Beauty is a form of ritual image whereby the continuation of the self is already ensured. The viewer need only take his or her place before the picture. The key topos, or visual form, here is the protecting room, or womb-like space (a space transformed by its associations into place; see also 'Ruins' and 'Genius Loci'). If we then add time to space (the timeless element in, or effect of, beauty), we find the temporal combined with the a-temporal, as vehicle to tenor, first to second meaning. This is a combination that brings forth the figural mark of eternity, the superimposition of the beyond, an outside. The wish-implication dreamt behind all beauty is that all beauty is eternal (from 'is' to 'ought', from indicative experience to the subjunctive hope that founds a metaphysics). The experience of being moved, of being transported (in a reassuring way) by beauty is one that continuously, if discretely, draws upon the rhetoric of the outside. In this way beauty becomes foundation (standing outside time) so supporting our identity (as well as ensuring its own) upon the rock of a place at once extra-historical and non-contingent. A rock floating on clouds.


The Sublime is the form of the ritual image whereby the continuation of the self is (apparently) put into question. The 'overwhelming' effect, replete with reminders of mortality, seems to shake us to the core of our very identity. In reality this transgression upon the unity of the self only disturbs the self in direct proportion with which it would then reinforce it (precisely like a pocket ritual, a ritual transgression, a mock overturning, or 'carnivalesque' parody). The key image here is of the 'end', of an inimical nature, a landscape that dwarfs the human. The effect, as with the metaphysics of ruins, is to reinforce a metaphysical or religious belief-system (of whatever kind or origin). In the terms of our experience, time (our temporality, our temporal being) is opposed to not-time. The outside of time appears as a threat, all the better to remind us of the 'eternal truths' of the given belief system founded upon it, a belief which would claim dominion over us through its the right to speak for the beyond. This system sets us within a context and so guarantees our identity; the final supporting context in all this is, however, an absent context, eternity. Aesthetics are ritual compressed into the image; not-time lies at the centre of their rhetorical force.

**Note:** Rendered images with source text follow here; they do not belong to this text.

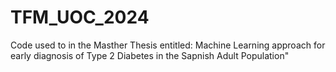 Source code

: # TFM_UOC_2024
Code used to in the Masther Thesis entitled: Machine Learning approach for early diagnosis of Type 2 Diabetes in the Sapnish Adult Population"
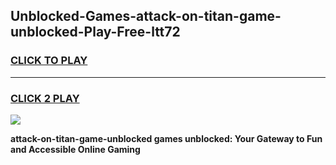 
## Unblocked-Games-attack-on-titan-game-unblocked-Play-Free-ltt72
<h3>
<a href="https://premium76.site?title=attack-on-titan-game-unblocked&ref=22A">CLICK TO PLAY</a></h3>
<hr>

<h3>
<a href="https://premium76.site?title=attack-on-titan-game-unblocked&ref=22A">CLICK 2 PLAY</a>
  
</h3>

<a href="https://premium76.site?title=attack-on-titan-game-unblocked&ref=22A"><img src="https://clearcache.store/games.png"></a>


**attack-on-titan-game-unblocked games unblocked: Your Gateway to Fun and Accessible Online Gaming**
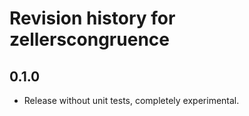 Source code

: # Revision history for zellerscongruence

## 0.1.0

* Release without unit tests, completely experimental.
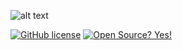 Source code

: ![alt text]([https://github.com/camparchimedes/databank/blob/main/DL_research.jpg?](https://github.com/camparchimedes/databank/blob/main/studio2222.jpg)raw=true)






[![GitHub license](https://img.shields.io/github/license/Naereen/StrapDown.js.svg)](https://github.com/camparchimedes/databank/blob/main/LICENSE) [![Open Source? Yes!](https://badgen.net/badge/Open%20Source%20%3F/Yes%21/blue?icon=github)](https://opensource.com/resources/what-open-source)
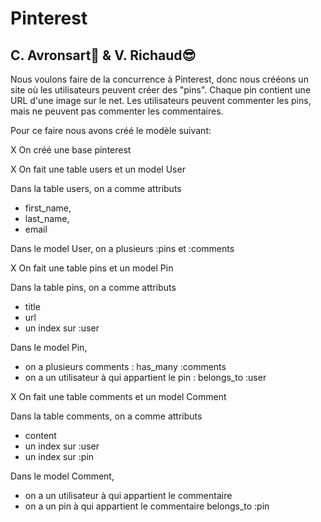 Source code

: <h1> Pinterest</h1>

<h2>C. Avronsart🤩 & V. Richaud😎</h2>

Nous voulons faire de la concurrence à Pinterest, donc nous crééons un site où les utilisateurs peuvent créer des "pins". Chaque pin contient une URL d'une image sur le net. Les utilisateurs peuvent commenter les pins, mais ne peuvent pas commenter les commentaires.

Pour ce faire nous avons créé le modèle suivant:

X On créé une base pinterest

X On fait une table users et un model User

Dans la table users, on a comme attributs 
- first_name, 
- last_name,
- email

Dans le model User, on a plusieurs :pins et :comments

X On fait une table pins et un model Pin

Dans la table pins, on a comme attributs
- title
- url
- un index sur :user

Dans le model Pin, 
- on a plusieurs comments : has_many :comments
- on a un utilisateur à qui appartient le pin : belongs_to :user 

X On fait une table comments et un model Comment

Dans la table comments, on a comme attributs
- content 
- un index sur :user
- un index sur :pin

Dans le model Comment, 
- on a un utilisateur à qui appartient le commentaire
- on a un pin à qui appartient le commentaire belongs_to :pin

The Beautiful and Sublime are both forms of identity-bearing ritual, forms which function as identity creating and maintaining. But with this difference. The Sublime is both threatening and formative (identity is formed under threat) whereas with Beauty identity is nurtured by care and succour. The gender implications of the Beautiful and Sublime, their sexual stereotypes even, should be more apparent when we view them through the magnifying glass of their identity function (or identity exchange; where the sublime is violent and sacrificial and beauty is the gift of charity, pairing up, in this way, all to easily with another older pair of Western concepts, Eros and Agape, or passion and care). Already we can see the images of father and mother looming large, like Victorian paternal and maternal functions. After Freud and Lacan we have been encouraged to view the entry into culture and language is brought about under threat; this is often symbolised as castration or the pulling away from the mother as demanding the help of a father-function. Then, in the realm of cultural stereotype, there is the Byronic Hero, macho, aristocratic, demanding recognition from the other before magnanimously conferring recognition himself. A figure often found opposed to the recognition-offering Lady, a civilising force, supportive and finally giving of herself (as in the so-called courtly love tradition and its all-pervasive influence in the arts). The clichés of many literary genres, as well as many codes of conduct, may be found here...  

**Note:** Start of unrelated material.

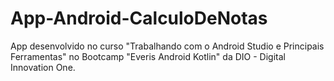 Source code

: # App-Android-CalculoDeNotas
App desenvolvido no curso "Trabalhando com o Android Studio e Principais Ferramentas" no Bootcamp "Everis Android Kotlin" da DIO - Digital Innovation One.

Understood in these terms, of identity in its (imaginary) relation to the eternal, the concepts 'the beautiful' and 'the sublime', taken in their difference to one another, as different ends of a spectrum (in lower case, as it were and not as the limited categories of our European inheritance), would appear (mutatis mutandis) to have an application to our understanding of Chinese and ‘other’ cultures - as well as for a comparative aesthetics that would then rebound upon our own cultures (whatever they might be).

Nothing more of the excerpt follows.